La mia pancia finalmente resa piatta dalla posizione sdraiata mi consente di osservare tutte le pance che passano, alcune sono globi da far invidia alla luna piena, altre incavate tra due ossa d’anche puntute, altre lisce come lastre di marmo levigate, altre ancora pendono flosce sui bikini. Ogni pancia un paesaggio da scoprire. Ma, prima o poi, ogni cosa viene a noia così sollevo un po’ lo sguardo, non molto, soltanto un filo più a lato ed è così che faccio la scoperta: mano nella mano vanno donne con bambini, bambini con papà, ragazzi e ragazze e soprattutto anziani e soprattutto persone abili con persone diversamente abili.
Mi alzo, prendo la macchina fotografica, comincio a camminare e con il terzo occhio vedo ciò che con due non avevo visto: la spiaggia senza spigoli e senza protuberanze alleggerisce ogni passo accolto poi dal mare basso e calmo, un mare che permette a tutti di toccarlo, di farsi lambire le caviglie, il mare che accoglie con un abbraccio il più indifeso corpo, il più vecchio e il più giovane, e coloro i quali sulla terra strascicano i piedi e sostengono a malapena il corpo, curvi sotto il peso, nell’acqua si sciolgono nell’abbraccio, finalmente lievi come tutti gli altri.
E quelle mani unite sopra il mare.
Uomini.
Ho amato gli uomini dentro al mare.
Ho amato il mare con dentro gli uomini.
Soprattutto il mare.
Soprattutto gli uomini
Soprattutto le mani unite.
Ed è stato così che mi sono persa. Non riuscivo più a trovare la mia sdraio. Mi sono dovuta allontanare da quel mare senza spigoli né protuberanze, né confini cui aggrapparmi per poter fare ritorno al punto di partenza.
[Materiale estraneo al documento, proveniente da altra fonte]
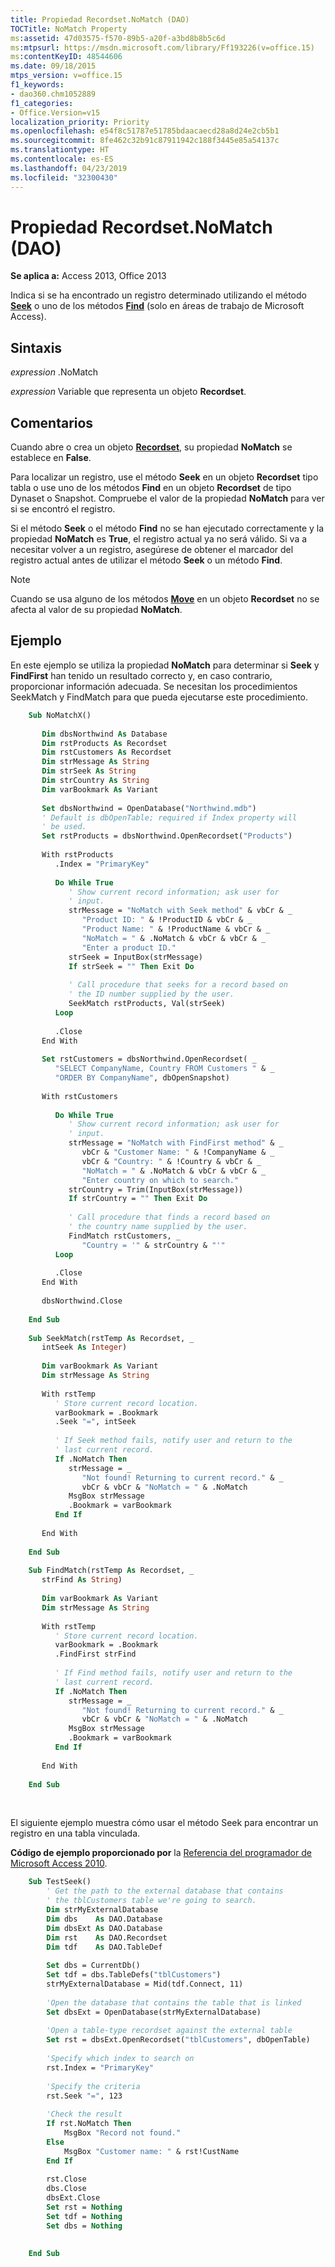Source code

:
 ```yaml
---
title: Propiedad Recordset.NoMatch (DAO)
TOCTitle: NoMatch Property
ms:assetid: 47d03575-f570-89b5-a20f-a3bd8b8b5c6d
ms:mtpsurl: https://msdn.microsoft.com/library/Ff193226(v=office.15)
ms:contentKeyID: 48544606
ms.date: 09/18/2015
mtps_version: v=office.15
f1_keywords:
- dao360.chm1052889
f1_categories:
- Office.Version=v15
localization_priority: Priority
ms.openlocfilehash: e54f8c51787e51785bdaacaecd28a8d24e2cb5b1
ms.sourcegitcommit: 8fe462c32b91c87911942c188f3445e85a54137c
ms.translationtype: HT
ms.contentlocale: es-ES
ms.lasthandoff: 04/23/2019
ms.locfileid: "32300430"
---
```

# <a name="recordsetnomatch-property-dao"></a>Propiedad Recordset.NoMatch (DAO)

**Se aplica a:** Access 2013, Office 2013

Indica si se ha encontrado un registro determinado utilizando el método **[Seek](recordset-seek-method-dao.md)** o uno de los métodos **[Find](recordset-findfirst-method-dao.md)** (solo en áreas de trabajo de Microsoft Access).

## <a name="syntax"></a>Sintaxis

*expression* .NoMatch

*expression* Variable que representa un objeto **Recordset**.

## <a name="remarks"></a>Comentarios

Cuando abre o crea un objeto **[Recordset](recordset-object-dao.md)**, su propiedad **NoMatch** se establece en **False**.

Para localizar un registro, use el método **Seek** en un objeto **Recordset** tipo tabla o use uno de los métodos **Find** en un objeto **Recordset** de tipo Dynaset o Snapshot. Compruebe el valor de la propiedad **NoMatch** para ver si se encontró el registro.

Si el método **Seek** o el método **Find** no se han ejecutado correctamente y la propiedad **NoMatch** es **True**, el registro actual ya no será válido. Si va a necesitar volver a un registro, asegúrese de obtener el marcador del registro actual antes de utilizar el método **Seek** o un método **Find**.


> [!NOTE]
> Cuando se usa alguno de los métodos **[Move](recordset-movefirst-method-dao.md)** en un objeto **Recordset** no se afecta al valor de su propiedad **NoMatch**.


## <a name="example"></a>Ejemplo

En este ejemplo se utiliza la propiedad **NoMatch** para determinar si **Seek** y **FindFirst** han tenido un resultado correcto y, en caso contrario, proporcionar información adecuada. Se necesitan los procedimientos SeekMatch y FindMatch para que pueda ejecutarse este procedimiento.

```vb
    Sub NoMatchX() 
     
       Dim dbsNorthwind As Database 
       Dim rstProducts As Recordset 
       Dim rstCustomers As Recordset 
       Dim strMessage As String 
       Dim strSeek As String 
       Dim strCountry As String 
       Dim varBookmark As Variant 
     
       Set dbsNorthwind = OpenDatabase("Northwind.mdb") 
       ' Default is dbOpenTable; required if Index property will  
       ' be used. 
       Set rstProducts = dbsNorthwind.OpenRecordset("Products") 
     
       With rstProducts 
          .Index = "PrimaryKey" 
     
          Do While True 
             ' Show current record information; ask user for  
             ' input. 
             strMessage = "NoMatch with Seek method" & vbCr & _ 
                "Product ID: " & !ProductID & vbCr & _ 
                "Product Name: " & !ProductName & vbCr & _ 
                "NoMatch = " & .NoMatch & vbCr & vbCr & _ 
                "Enter a product ID." 
             strSeek = InputBox(strMessage) 
             If strSeek = "" Then Exit Do 
     
             ' Call procedure that seeks for a record based on  
             ' the ID number supplied by the user. 
             SeekMatch rstProducts, Val(strSeek) 
          Loop 
     
          .Close 
       End With 
     
       Set rstCustomers = dbsNorthwind.OpenRecordset( _ 
          "SELECT CompanyName, Country FROM Customers " & _ 
          "ORDER BY CompanyName", dbOpenSnapshot) 
     
       With rstCustomers 
     
          Do While True 
             ' Show current record information; ask user for  
             ' input. 
             strMessage = "NoMatch with FindFirst method" & _ 
                vbCr & "Customer Name: " & !CompanyName & _ 
                vbCr & "Country: " & !Country & vbCr & _ 
                "NoMatch = " & .NoMatch & vbCr & vbCr & _ 
                "Enter country on which to search." 
             strCountry = Trim(InputBox(strMessage)) 
             If strCountry = "" Then Exit Do 
     
             ' Call procedure that finds a record based on  
             ' the country name supplied by the user. 
             FindMatch rstCustomers, _ 
                "Country = '" & strCountry & "'" 
          Loop 
     
          .Close 
       End With 
     
       dbsNorthwind.Close 
     
    End Sub 
     
    Sub SeekMatch(rstTemp As Recordset, _ 
       intSeek As Integer) 
     
       Dim varBookmark As Variant 
       Dim strMessage As String 
     
       With rstTemp 
          ' Store current record location. 
          varBookmark = .Bookmark 
          .Seek "=", intSeek 
     
          ' If Seek method fails, notify user and return to the  
          ' last current record. 
          If .NoMatch Then 
             strMessage = _ 
                "Not found! Returning to current record." & _ 
                vbCr & vbCr & "NoMatch = " & .NoMatch 
             MsgBox strMessage 
             .Bookmark = varBookmark 
          End If 
     
       End With 
     
    End Sub 
     
    Sub FindMatch(rstTemp As Recordset, _ 
       strFind As String) 
     
       Dim varBookmark As Variant 
       Dim strMessage As String 
     
       With rstTemp 
          ' Store current record location. 
          varBookmark = .Bookmark 
          .FindFirst strFind 
     
          ' If Find method fails, notify user and return to the  
          ' last current record. 
          If .NoMatch Then 
             strMessage = _ 
                "Not found! Returning to current record." & _ 
                vbCr & vbCr & "NoMatch = " & .NoMatch 
             MsgBox strMessage 
             .Bookmark = varBookmark 
          End If 
     
       End With 
     
    End Sub 
```

<br/>

El siguiente ejemplo muestra cómo usar el método Seek para encontrar un registro en una tabla vinculada.

**Código de ejemplo proporcionado por** la [Referencia del programador de Microsoft Access 2010](https://www.amazon.com/Microsoft-Access-2010-Programmers-Reference/dp/8126528125).

```vb
    Sub TestSeek()
        ' Get the path to the external database that contains
        ' the tblCustomers table we're going to search.
        Dim strMyExternalDatabase
        Dim dbs    As DAO.Database
        Dim dbsExt As DAO.Database
        Dim rst    As DAO.Recordset
        Dim tdf    As DAO.TableDef
        
        Set dbs = CurrentDb()
        Set tdf = dbs.TableDefs("tblCustomers")
        strMyExternalDatabase = Mid(tdf.Connect, 11)
        
        'Open the database that contains the table that is linked
        Set dbsExt = OpenDatabase(strMyExternalDatabase)
        
        'Open a table-type recordset against the external table
        Set rst = dbsExt.OpenRecordset("tblCustomers", dbOpenTable)
        
        'Specify which index to search on
        rst.Index = "PrimaryKey"
        
        'Specify the criteria
        rst.Seek "=", 123
        
        'Check the result
        If rst.NoMatch Then
            MsgBox "Record not found."
        Else
            MsgBox "Customer name: " & rst!CustName
        End If
        
        rst.Close
        dbs.Close
        dbsExt.Close
        Set rst = Nothing
        Set tdf = Nothing
        Set dbs = Nothing
        
        
    End Sub
```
Così ho visto: cestini per la carta, il vetro, le lattine, l’umido, nessuna carta per terra, cabine normali e cabine per disabili, nessuna barriera architettonica. Nessuna.
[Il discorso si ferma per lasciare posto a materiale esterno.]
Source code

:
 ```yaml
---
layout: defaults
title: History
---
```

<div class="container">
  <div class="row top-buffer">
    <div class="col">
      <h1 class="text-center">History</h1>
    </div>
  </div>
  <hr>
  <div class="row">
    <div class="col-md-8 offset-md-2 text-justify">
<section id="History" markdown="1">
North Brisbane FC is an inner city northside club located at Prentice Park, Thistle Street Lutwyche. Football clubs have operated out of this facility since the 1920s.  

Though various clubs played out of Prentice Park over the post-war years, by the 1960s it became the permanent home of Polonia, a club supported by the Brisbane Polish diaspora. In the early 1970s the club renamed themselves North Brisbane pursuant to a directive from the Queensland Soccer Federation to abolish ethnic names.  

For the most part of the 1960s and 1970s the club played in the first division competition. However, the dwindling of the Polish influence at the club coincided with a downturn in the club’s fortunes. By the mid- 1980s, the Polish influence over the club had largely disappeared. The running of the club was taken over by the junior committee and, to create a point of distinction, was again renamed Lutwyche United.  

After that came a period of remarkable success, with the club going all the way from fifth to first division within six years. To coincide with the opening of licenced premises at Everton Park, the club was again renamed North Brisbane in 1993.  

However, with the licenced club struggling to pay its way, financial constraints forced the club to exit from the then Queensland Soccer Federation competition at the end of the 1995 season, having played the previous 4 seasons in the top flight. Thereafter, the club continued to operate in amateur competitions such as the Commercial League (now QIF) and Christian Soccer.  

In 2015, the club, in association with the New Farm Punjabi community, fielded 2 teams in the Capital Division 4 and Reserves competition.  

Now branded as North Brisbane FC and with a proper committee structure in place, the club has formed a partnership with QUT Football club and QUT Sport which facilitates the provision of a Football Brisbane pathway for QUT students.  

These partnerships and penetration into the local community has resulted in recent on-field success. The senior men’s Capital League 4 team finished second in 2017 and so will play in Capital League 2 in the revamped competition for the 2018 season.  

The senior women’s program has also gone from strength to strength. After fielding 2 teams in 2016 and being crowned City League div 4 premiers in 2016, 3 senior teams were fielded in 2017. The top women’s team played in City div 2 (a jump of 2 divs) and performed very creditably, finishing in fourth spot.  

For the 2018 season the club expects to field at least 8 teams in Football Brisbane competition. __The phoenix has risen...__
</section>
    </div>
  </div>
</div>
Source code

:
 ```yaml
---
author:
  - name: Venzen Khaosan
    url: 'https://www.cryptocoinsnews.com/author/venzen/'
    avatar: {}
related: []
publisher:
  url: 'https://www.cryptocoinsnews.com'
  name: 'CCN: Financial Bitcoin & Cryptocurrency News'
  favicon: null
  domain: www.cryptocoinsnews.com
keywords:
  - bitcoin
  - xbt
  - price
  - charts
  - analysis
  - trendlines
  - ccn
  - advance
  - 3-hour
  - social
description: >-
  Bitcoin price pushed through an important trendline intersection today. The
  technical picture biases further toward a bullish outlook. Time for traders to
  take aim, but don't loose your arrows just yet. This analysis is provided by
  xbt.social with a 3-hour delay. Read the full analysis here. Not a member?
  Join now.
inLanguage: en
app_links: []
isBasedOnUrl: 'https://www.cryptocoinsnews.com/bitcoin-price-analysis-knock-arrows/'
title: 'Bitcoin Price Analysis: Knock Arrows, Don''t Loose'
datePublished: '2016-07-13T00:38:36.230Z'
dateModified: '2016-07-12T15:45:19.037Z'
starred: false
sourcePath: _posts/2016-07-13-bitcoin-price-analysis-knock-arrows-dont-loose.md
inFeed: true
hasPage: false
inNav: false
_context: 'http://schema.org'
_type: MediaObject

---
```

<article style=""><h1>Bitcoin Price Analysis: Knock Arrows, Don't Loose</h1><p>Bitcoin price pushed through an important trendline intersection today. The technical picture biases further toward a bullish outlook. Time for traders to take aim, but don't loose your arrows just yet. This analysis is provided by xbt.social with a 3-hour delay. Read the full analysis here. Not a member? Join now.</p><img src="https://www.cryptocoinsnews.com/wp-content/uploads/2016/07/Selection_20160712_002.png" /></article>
Questo – penso – è il mare della cura. Il mare che non ti abbandona alla deriva.
Ed è così che ritrovo la strada: ogni bagno un numero, sono al 24, il mio è il 2, forse, non sono sicura, telefono e ritorno alla mia sdraio.
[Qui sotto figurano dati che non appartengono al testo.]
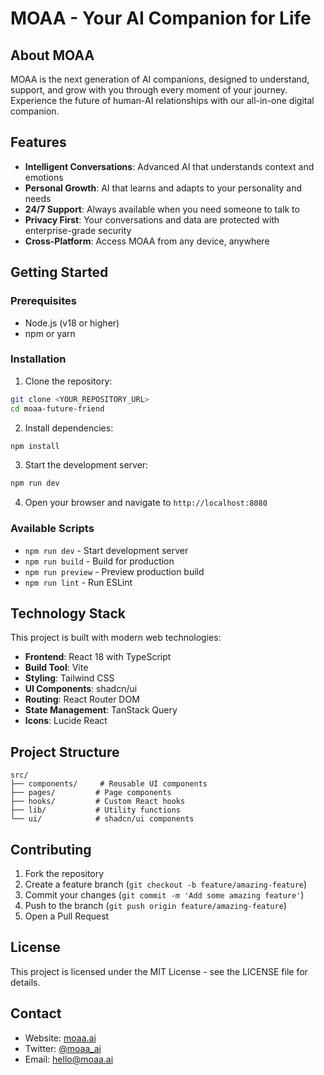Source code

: # MOAA - Your AI Companion for Life

## About MOAA

MOAA is the next generation of AI companions, designed to understand, support, and grow with you through every moment of your journey. Experience the future of human-AI relationships with our all-in-one digital companion.

## Features

- **Intelligent Conversations**: Advanced AI that understands context and emotions
- **Personal Growth**: AI that learns and adapts to your personality and needs
- **24/7 Support**: Always available when you need someone to talk to
- **Privacy First**: Your conversations and data are protected with enterprise-grade security
- **Cross-Platform**: Access MOAA from any device, anywhere

## Getting Started

### Prerequisites

- Node.js (v18 or higher)
- npm or yarn

### Installation

1. Clone the repository:
```bash
git clone <YOUR_REPOSITORY_URL>
cd moaa-future-friend
```

2. Install dependencies:
```bash
npm install
```

3. Start the development server:
```bash
npm run dev
```

4. Open your browser and navigate to `http://localhost:8080`

### Available Scripts

- `npm run dev` - Start development server
- `npm run build` - Build for production
- `npm run preview` - Preview production build
- `npm run lint` - Run ESLint

## Technology Stack

This project is built with modern web technologies:

- **Frontend**: React 18 with TypeScript
- **Build Tool**: Vite
- **Styling**: Tailwind CSS
- **UI Components**: shadcn/ui
- **Routing**: React Router DOM
- **State Management**: TanStack Query
- **Icons**: Lucide React

## Project Structure

```
src/
├── components/     # Reusable UI components
├── pages/         # Page components
├── hooks/         # Custom React hooks
├── lib/           # Utility functions
└── ui/            # shadcn/ui components
```

## Contributing

1. Fork the repository
2. Create a feature branch (`git checkout -b feature/amazing-feature`)
3. Commit your changes (`git commit -m 'Add some amazing feature'`)
4. Push to the branch (`git push origin feature/amazing-feature`)
5. Open a Pull Request

## License

This project is licensed under the MIT License - see the LICENSE file for details.

## Contact

- Website: [moaa.ai](https://moaa.ai)
- Twitter: [@moaa_ai](https://twitter.com/moaa_ai)
- Email: hello@moaa.ai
Questa è un’estate fatta di nuvole e temporali che ostacola chi, come me, se ne vuole stare tutto il tempo sotto l’ombrellone, perciò non ho potuto ottemperare completamente al mio proposito e in una giornata particolarmente nuvolosa ho accettato la proposta di visitare Ravenna.
Una meraviglia.
La tempesta ci ha colto all’interno di San Vitale e lì ho visto la bellezza che tra i mosaici splendeva: lui appoggiato a un bastone, in un passo da moviola, si avvicina alla panchina dove lei lo accoglie per leggergli l’opuscolo.
Una bellezza struggente.
Un mosaico dentro il mosaico e la tempesta fuori.